It is one thing to sin and be ignorant about the love and passing judgement of God. But to sin and be aware of His eyes upon you, knowing that what you are doing is wrong it's even worse. Or better yet, knowing this, and not being able to stop, is what's even worse, what makes me more disgusting and pathetic.
I tried to stay away from it, but I got involved with a man I work with. There is no emotions, no feelings, no realistic chemistry between us, except physical, no future I am sure. I am most likely just being used. I know this and yet cant stop it. I am getting tempted and not fighting temptation. I am rather enjoying it....how disgusting does that make me? God gives me everything, and I repay him by sinning, by degrading myself and straying....Why is being a good person with good choices so difficult to do, yet being a sinner with a weak mind come so easy? Doing something you shouldnt is so easy, so instantly gratifying, yet you'll pay for it for eternity. I know this, why cant I stop? I try to be loved by God, and I try to make Him proud in whatever I do...yet the more I try, the more I get tempted? If He sees me trying to hard to please him and have Him be so proud of me, why does He not protect me from some of these aweful temptations? Why does He put in my path these men, these proposals,these situation I cannot escape?

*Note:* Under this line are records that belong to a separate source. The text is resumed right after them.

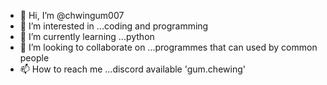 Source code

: - 👋 Hi, I’m @chwingum007
- 👀 I’m interested in ...coding and programming
- 🌱 I’m currently learning ...python
- 💞️ I’m looking to collaborate on ...programmes that can  used by common people
- 📫 How to reach me ...discord available 'gum.chewing'

<!---
thedarklegend07/thedarklegend07 is a ✨ special ✨ repository because its `README.md` (this file) appears on your GitHub profile.
You can click the Preview link to take a look at your changes.
--->
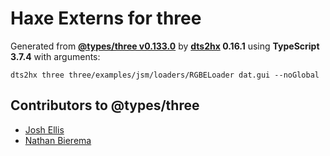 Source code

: # Haxe Externs for three

Generated from **[@types/three v0.133.0](https://github.com/DefinitelyTyped/DefinitelyTyped/tree/master/types/three)** by **[dts2hx](https://github.com/haxiomic/dts2hx) 0.16.1** using **TypeScript 3.7.4** with arguments:

	dts2hx three three/examples/jsm/loaders/RGBELoader dat.gui --noGlobal

## Contributors to @types/three
- [Josh Ellis](https://github.com/joshuaellis)
- [Nathan Bierema](https://github.com/Methuselah96) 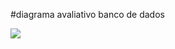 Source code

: #diagrama avaliativo banco de dados

[![](https://mermaid.ink/img/pako:eNpVkEFqxDAMRa9itGphcoEsCk0yhRbKLCa7eBYilicG2yqOzVCSnKaLnqAnyMXqmUDpaCX9r4fEn6BnRVCCtnzpBwxRtI30ItdzV6HvWSgSDSoeT6IonubaGvKRZlE9vPH6xY_bcnU1RT29es3B4fq9_tC4bF59Aw8-Q03XkiXNnk7_vfbCs9h3-8KhsffOEChzL_cc7MBRPmNU_ny6KhLiQI4klLlVpDHZKEH6Ja9iinz89D2UMSTaQeB0HqDUaMc8pQ-FkRqD54DuTyVlIof3LZtbRMsvJ05isA?type=png)](https://mermaid.live/edit#pako:eNpVkEFqxDAMRa9itGphcoEsCk0yhRbKLCa7eBYilicG2yqOzVCSnKaLnqAnyMXqmUDpaCX9r4fEn6BnRVCCtnzpBwxRtI30ItdzV6HvWSgSDSoeT6IonubaGvKRZlE9vPH6xY_bcnU1RT29es3B4fq9_tC4bF59Aw8-Q03XkiXNnk7_vfbCs9h3-8KhsffOEChzL_cc7MBRPmNU_ny6KhLiQI4klLlVpDHZKEH6Ja9iinz89D2UMSTaQeB0HqDUaMc8pQ-FkRqD54DuTyVlIof3LZtbRMsvJ05isA)
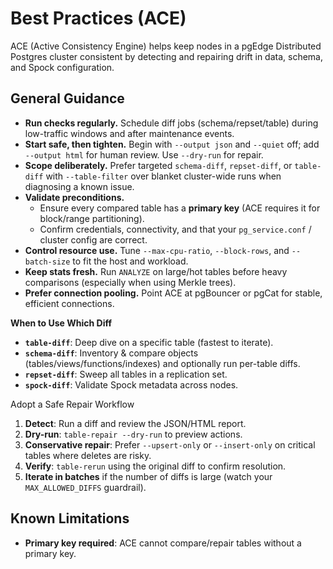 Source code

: # Best Practices (ACE)

ACE (Active Consistency Engine) helps keep nodes in a pgEdge Distributed Postgres cluster consistent by detecting and repairing drift in data, schema, and Spock configuration.

## General Guidance

- **Run checks regularly.** Schedule diff jobs (schema/repset/table) during low-traffic windows and after maintenance events.
- **Start safe, then tighten.** Begin with `--output json` and `--quiet` off; add `--output html` for human review. Use `--dry-run` for repair.
- **Scope deliberately.** Prefer targeted `schema-diff`, `repset-diff`, or `table-diff` with `--table-filter` over blanket cluster-wide runs when diagnosing a known issue.
- **Validate preconditions.**
  - Ensure every compared table has a **primary key** (ACE requires it for block/range partitioning).
  - Confirm credentials, connectivity, and that your `pg_service.conf` / cluster config are correct.
- **Control resource use.** Tune `--max-cpu-ratio`, `--block-rows`, and `--batch-size` to fit the host and workload.
- **Keep stats fresh.** Run `ANALYZE` on large/hot tables before heavy comparisons (especially when using Merkle trees).
- **Prefer connection pooling.** Point ACE at pgBouncer or pgCat for stable, efficient connections.

**When to Use Which Diff**

- **`table-diff`**: Deep dive on a specific table (fastest to iterate).
- **`schema-diff`**: Inventory & compare objects (tables/views/functions/indexes) and optionally run per-table diffs.
- **`repset-diff`**: Sweep all tables in a replication set.
- **`spock-diff`**: Validate Spock metadata across nodes.

Adopt a Safe Repair Workflow

1. **Detect**: Run a diff and review the JSON/HTML report.
2. **Dry-run**: `table-repair --dry-run` to preview actions.
3. **Conservative repair**: Prefer `--upsert-only` or `--insert-only` on critical tables where deletes are risky.
4. **Verify**: `table-rerun` using the original diff to confirm resolution.
5. **Iterate in batches** if the number of diffs is large (watch your `MAX_ALLOWED_DIFFS` guardrail).

## Known Limitations

- **Primary key required**: ACE cannot compare/repair tables without a primary key.
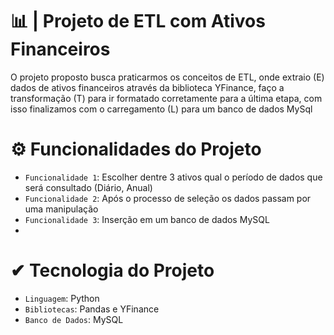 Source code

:# 📊 | Projeto de ETL com Ativos Financeiros
O projeto proposto busca praticarmos os conceitos de ETL, onde extraio (E) dados de ativos financeiros através da biblioteca YFinance, faço a transformação (T) para ir formatado corretamente
para a última etapa, com isso finalizamos com o carregamento (L) para um banco de dados MySql

# ⚙ Funcionalidades do Projeto

- `Funcionalidade 1`: Escolher dentre 3 ativos qual o período de dados que será consultado (Diário, Anual)
- `Funcionalidade 2`: Após o processo de seleção os dados passam por uma manipulação
- `Funcionalidade 3`: Inserção em um banco de dados MySQL
- 
# ✔ Tecnologia do Projeto

- `Linguagem`: Python
- `Bibliotecas`: Pandas e YFinance
- `Banco de Dados`: MySQL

I am not blaming Him, as I know I am the problem, the shameful person that just wants to hide her face when I come home at night, and lay in my bed. I want to hide from God because I know that I sin and make Him so upset and dissapointed. Disappointing Him, is the worse thing ever. Knowing there is someone out there so good to you, so trusting, loving, and supportive, yet you betray Him.....I am truly sorry, and wish I was a stronger woman, someone that He would be proud of.